Reputation: 187
I'm manipulating a JSON file from which I have run this code to get the following dataframe:
import pandas as pd
topics = df.set_index('username').popular_board_data.str.extractall(r'name":"([^,]*)')
total = df.set_index('username').popular_board_data.str.extractall(r'totalCount\":([^,}]*)')
data = []
for username in df.username.unique():
for topic in zip(topics[0][username], total[0][username]):
data.append([username, topic])
df_topic = pd.DataFrame(data, columns='username,topic'.split(','))
username topic
0 lukl (Hardware", 80)
1 lukl (Marketplace", 31)
2 lukl (Atari 5200", 27)
3 lukl (Atari 8-Bit Computers", 9)
4 lukl (Modern Gaming", 3)
Now I need to split the information from the column 'topic' into two different columns:
This is the expected result:
username topic _topic _total
0 lukl (Hardware", 80) Hardware 80
1 lukl (Marketplace", 31) Marketplace 31
2 lukl (Atari 5200", 27) Atari 5200 27
3 lukl (Atari 8", 9) Atari 8 9
4 lukl (Modern", 3) Modern 3
I though about doing it with this code:
df_top = df_topic.copy()
df_top['_topic'] = df_topic['topic'].str.split('(').str[1].str.split('",').str[0]
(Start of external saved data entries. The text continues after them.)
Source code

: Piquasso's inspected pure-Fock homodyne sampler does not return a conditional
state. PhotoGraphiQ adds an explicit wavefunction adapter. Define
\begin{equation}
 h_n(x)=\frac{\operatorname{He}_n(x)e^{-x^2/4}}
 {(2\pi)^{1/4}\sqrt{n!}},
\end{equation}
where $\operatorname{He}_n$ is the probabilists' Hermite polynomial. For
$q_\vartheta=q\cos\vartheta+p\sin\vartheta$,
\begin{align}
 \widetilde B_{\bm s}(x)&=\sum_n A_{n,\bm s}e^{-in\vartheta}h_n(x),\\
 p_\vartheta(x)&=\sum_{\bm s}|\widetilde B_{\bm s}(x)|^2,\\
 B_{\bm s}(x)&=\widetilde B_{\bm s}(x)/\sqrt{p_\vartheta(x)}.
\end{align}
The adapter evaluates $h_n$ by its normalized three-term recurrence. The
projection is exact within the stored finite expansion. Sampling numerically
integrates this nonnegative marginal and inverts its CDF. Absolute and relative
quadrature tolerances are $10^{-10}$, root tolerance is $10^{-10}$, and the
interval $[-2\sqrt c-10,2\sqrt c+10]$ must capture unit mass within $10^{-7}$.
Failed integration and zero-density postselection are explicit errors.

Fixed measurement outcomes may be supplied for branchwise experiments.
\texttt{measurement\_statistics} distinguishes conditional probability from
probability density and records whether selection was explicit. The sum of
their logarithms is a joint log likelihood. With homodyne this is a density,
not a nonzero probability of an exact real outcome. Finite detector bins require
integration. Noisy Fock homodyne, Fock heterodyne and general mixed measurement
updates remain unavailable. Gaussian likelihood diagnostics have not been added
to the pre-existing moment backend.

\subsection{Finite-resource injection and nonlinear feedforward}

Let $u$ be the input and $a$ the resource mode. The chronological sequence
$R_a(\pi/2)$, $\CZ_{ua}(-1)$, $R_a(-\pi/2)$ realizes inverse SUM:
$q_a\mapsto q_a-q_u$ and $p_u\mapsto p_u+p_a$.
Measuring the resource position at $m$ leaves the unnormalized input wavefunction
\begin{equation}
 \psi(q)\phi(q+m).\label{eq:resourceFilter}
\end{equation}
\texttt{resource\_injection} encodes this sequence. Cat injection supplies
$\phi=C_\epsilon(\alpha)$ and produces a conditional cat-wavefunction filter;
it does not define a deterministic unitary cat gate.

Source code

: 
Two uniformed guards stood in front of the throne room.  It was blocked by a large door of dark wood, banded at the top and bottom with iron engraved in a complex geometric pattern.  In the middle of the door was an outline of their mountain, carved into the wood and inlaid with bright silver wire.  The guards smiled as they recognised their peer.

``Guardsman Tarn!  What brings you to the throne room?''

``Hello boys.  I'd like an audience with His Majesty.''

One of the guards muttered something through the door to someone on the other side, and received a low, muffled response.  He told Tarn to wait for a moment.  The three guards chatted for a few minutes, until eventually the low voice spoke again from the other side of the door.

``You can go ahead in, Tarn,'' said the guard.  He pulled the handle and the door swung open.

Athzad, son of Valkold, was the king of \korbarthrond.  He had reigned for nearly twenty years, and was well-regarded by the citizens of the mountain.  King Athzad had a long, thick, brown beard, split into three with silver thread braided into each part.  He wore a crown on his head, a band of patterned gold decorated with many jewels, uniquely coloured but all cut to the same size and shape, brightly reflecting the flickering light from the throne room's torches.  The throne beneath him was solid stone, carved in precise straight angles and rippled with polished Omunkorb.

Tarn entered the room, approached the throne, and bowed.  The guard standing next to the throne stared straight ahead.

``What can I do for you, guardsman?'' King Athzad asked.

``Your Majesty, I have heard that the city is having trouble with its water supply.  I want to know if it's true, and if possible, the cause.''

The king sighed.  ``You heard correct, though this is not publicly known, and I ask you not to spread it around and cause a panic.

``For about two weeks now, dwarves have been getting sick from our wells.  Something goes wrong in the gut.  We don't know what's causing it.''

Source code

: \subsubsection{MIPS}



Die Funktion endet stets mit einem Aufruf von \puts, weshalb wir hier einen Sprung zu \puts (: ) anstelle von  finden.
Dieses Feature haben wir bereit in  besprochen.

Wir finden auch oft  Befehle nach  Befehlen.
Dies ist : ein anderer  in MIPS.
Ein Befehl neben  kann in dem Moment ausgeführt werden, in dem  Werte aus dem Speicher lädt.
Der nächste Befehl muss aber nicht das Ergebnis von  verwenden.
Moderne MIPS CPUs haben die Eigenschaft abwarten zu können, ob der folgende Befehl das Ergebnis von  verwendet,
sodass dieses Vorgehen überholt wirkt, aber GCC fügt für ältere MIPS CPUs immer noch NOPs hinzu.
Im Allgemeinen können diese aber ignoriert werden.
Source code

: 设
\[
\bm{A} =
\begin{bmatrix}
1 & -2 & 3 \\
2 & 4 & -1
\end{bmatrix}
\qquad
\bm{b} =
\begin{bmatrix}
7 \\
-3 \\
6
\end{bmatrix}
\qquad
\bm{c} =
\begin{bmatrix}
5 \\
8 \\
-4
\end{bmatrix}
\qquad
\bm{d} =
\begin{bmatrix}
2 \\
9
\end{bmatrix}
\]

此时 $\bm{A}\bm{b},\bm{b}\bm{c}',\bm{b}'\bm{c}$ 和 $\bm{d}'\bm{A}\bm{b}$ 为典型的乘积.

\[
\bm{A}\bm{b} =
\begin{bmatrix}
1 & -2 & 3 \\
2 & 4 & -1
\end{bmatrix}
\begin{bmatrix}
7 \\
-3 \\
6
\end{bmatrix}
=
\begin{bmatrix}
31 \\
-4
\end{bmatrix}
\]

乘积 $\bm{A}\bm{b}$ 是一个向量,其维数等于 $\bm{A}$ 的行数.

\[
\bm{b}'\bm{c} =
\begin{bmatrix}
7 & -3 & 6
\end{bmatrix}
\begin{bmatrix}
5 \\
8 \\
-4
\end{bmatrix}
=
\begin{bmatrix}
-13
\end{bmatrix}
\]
df_top['_total'] = df_topic['topic'].str.split('",').str[1].str.split(')').str[0]
df_top
But I'm getting this error:
AttributeError: Can only use .str accessor with string values, which use np.object_ dtype in pandas
Upvotes: 4
Views: 1605
Reputation: 828
You can use regular expressions like:
df['_topic'] = df['topic'].str.extract(r'([a-zA-Z]+)')
df['_total'] = df['topic'].str.extract(r'(\d+)')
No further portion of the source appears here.